[Source records]

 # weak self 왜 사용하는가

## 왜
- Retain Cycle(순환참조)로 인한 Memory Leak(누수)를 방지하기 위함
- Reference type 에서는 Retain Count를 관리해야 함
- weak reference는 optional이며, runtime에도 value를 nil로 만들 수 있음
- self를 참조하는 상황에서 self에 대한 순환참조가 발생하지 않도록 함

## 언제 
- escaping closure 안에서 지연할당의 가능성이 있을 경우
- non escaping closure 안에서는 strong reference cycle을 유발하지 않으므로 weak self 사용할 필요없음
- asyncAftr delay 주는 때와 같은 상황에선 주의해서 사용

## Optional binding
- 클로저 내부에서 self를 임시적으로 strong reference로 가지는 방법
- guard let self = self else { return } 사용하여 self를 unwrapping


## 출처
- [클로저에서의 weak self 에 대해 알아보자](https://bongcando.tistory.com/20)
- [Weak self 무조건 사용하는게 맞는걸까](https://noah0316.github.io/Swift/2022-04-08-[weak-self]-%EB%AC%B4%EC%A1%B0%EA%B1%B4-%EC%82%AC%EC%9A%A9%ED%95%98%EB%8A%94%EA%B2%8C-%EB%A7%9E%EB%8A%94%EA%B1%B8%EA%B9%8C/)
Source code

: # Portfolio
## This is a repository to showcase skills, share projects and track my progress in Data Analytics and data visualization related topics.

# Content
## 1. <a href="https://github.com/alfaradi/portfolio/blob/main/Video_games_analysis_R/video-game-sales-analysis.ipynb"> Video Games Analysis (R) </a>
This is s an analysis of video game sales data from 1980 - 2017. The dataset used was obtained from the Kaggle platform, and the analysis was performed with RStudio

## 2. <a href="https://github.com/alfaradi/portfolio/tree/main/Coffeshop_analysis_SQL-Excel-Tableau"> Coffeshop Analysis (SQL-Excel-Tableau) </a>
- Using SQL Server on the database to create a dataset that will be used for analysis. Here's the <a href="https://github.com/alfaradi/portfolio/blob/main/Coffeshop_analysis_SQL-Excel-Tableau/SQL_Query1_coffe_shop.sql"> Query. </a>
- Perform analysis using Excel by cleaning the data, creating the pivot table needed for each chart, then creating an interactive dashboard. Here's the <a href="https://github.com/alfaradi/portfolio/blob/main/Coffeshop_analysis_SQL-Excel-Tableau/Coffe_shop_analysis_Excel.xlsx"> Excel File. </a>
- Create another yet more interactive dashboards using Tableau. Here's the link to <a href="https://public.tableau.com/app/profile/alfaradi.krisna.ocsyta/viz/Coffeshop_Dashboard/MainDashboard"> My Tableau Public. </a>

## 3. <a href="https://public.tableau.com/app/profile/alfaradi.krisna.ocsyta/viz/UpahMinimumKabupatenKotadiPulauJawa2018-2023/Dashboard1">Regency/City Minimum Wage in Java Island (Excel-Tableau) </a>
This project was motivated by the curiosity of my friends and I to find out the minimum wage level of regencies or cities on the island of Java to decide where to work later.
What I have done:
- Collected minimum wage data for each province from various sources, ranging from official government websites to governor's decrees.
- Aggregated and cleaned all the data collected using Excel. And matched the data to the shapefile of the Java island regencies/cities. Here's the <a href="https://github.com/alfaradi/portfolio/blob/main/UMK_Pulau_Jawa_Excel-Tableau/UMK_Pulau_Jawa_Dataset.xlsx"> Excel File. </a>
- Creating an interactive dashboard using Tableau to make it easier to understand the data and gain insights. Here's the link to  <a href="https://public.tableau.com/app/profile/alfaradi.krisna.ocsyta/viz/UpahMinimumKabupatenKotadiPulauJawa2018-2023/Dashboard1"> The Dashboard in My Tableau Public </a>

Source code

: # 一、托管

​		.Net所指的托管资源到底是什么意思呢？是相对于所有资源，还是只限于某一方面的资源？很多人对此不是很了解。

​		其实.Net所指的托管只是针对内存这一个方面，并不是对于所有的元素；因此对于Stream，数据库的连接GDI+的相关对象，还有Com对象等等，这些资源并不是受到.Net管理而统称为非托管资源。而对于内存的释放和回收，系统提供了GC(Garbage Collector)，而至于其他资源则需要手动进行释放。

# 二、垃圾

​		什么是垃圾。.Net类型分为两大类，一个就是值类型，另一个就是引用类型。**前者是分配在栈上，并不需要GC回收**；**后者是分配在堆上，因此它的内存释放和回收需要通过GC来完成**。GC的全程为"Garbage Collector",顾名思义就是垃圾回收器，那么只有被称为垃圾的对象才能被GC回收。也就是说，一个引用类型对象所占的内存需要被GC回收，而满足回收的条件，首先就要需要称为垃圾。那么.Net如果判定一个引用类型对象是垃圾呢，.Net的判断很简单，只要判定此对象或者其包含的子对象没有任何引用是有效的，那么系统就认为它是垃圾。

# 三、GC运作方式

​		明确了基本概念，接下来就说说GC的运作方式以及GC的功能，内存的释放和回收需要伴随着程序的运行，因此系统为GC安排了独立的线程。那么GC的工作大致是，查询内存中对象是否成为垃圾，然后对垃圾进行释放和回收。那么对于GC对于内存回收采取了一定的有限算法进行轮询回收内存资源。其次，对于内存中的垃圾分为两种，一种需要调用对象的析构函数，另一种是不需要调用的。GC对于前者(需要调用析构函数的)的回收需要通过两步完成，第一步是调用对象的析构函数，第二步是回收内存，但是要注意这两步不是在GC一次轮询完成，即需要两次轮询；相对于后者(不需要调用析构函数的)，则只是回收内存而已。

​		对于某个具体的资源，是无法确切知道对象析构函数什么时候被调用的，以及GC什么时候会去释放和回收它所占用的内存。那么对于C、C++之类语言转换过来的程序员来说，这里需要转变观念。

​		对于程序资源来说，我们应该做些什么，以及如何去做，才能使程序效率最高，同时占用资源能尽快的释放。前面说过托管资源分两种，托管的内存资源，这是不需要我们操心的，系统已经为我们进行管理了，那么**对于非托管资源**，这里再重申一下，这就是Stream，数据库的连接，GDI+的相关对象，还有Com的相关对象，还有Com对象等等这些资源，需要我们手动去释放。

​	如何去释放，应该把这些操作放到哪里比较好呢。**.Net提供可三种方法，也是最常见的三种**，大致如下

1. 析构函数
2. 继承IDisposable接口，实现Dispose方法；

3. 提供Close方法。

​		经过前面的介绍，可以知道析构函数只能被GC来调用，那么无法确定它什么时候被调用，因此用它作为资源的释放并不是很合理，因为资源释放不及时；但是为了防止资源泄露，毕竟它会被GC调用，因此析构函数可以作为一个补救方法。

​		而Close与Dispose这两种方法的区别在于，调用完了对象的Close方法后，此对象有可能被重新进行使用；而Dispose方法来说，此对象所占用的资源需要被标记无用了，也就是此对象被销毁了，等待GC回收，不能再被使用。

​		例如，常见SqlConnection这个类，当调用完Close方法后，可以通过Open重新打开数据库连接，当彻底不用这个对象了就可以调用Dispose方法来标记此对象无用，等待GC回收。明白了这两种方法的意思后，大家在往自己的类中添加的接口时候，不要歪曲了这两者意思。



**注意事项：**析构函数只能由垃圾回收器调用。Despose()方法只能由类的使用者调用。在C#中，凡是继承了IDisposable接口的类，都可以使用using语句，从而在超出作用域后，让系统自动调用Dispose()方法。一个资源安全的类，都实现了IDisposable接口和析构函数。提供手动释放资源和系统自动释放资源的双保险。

- PROMPT
Please copy out each line of the data in which the word "regencies" occurs.

- YOUR SOLUTION
This project was motivated by the curiosity of my friends and I to find out the minimum wage level of regencies or cities on the island of Java to decide where to work later.
- Aggregated and cleaned all the data collected using Excel. And matched the data to the shapefile of the Java island regencies/cities. Here's the <a href="https://github.com/alfaradi/portfolio/blob/main/UMK_Pulau_Jawa_Excel-Tableau/UMK_Pulau_Jawa_Dataset.xlsx"> Excel File. </a>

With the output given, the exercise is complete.